From the data below, copy out every line in which the word "quad" occurs.

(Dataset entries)
________________________

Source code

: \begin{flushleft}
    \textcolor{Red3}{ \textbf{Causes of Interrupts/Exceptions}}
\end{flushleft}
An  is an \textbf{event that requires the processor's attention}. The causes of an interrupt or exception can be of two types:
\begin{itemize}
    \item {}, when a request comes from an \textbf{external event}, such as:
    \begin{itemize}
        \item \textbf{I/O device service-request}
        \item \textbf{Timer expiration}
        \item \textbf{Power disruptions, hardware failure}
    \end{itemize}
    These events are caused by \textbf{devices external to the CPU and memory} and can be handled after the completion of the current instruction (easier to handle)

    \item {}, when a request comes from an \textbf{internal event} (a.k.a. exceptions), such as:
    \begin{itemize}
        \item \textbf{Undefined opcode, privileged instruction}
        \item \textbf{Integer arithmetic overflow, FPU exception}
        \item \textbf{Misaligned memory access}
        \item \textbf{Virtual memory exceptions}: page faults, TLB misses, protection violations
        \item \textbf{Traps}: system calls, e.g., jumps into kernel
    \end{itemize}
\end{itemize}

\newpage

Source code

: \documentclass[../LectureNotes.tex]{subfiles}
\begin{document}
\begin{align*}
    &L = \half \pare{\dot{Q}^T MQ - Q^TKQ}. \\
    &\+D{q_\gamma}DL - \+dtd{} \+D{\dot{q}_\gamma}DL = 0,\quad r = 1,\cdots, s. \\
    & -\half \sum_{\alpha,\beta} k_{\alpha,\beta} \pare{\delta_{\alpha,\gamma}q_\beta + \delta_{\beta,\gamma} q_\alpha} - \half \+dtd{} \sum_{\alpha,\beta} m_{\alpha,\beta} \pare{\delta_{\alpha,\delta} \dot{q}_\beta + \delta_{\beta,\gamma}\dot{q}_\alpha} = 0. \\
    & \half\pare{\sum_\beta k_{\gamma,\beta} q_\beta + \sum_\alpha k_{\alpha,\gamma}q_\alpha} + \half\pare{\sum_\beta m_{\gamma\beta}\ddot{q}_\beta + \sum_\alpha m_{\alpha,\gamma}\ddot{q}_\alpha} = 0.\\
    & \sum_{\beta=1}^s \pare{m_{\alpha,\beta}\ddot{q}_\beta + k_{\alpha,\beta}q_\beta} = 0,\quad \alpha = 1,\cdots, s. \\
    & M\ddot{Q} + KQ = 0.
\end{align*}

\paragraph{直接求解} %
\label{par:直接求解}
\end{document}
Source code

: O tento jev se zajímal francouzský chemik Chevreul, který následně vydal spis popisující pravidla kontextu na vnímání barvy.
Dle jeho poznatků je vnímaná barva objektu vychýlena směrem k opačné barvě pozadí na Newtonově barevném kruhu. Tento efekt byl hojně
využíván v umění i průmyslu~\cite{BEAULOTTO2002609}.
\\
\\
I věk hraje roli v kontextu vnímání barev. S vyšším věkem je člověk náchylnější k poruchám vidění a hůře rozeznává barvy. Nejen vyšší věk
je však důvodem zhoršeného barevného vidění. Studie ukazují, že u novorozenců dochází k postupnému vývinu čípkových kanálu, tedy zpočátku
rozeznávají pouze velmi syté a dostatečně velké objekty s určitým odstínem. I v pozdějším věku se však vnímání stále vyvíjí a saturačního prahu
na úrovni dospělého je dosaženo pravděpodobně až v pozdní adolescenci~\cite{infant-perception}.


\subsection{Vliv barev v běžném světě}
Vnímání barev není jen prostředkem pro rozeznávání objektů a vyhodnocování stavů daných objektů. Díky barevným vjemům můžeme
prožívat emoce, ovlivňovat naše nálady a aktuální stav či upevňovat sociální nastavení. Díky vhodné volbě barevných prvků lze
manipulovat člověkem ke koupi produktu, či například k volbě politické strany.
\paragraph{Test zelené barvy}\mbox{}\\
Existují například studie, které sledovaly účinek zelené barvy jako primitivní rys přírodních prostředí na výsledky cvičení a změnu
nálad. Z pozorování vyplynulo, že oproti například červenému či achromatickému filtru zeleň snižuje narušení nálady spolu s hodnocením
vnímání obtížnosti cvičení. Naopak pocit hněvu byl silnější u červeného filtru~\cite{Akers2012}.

________________________

_Exercise response_:
    &\+D{q_\gamma}DL - \+dtd{} \+D{\dot{q}_\gamma}DL = 0,\quad r = 1,\cdots, s. \\
    & \sum_{\beta=1}^s \pare{m_{\alpha,\beta}\ddot{q}_\beta + k_{\alpha,\beta}q_\beta} = 0,\quad \alpha = 1,\cdots, s. \\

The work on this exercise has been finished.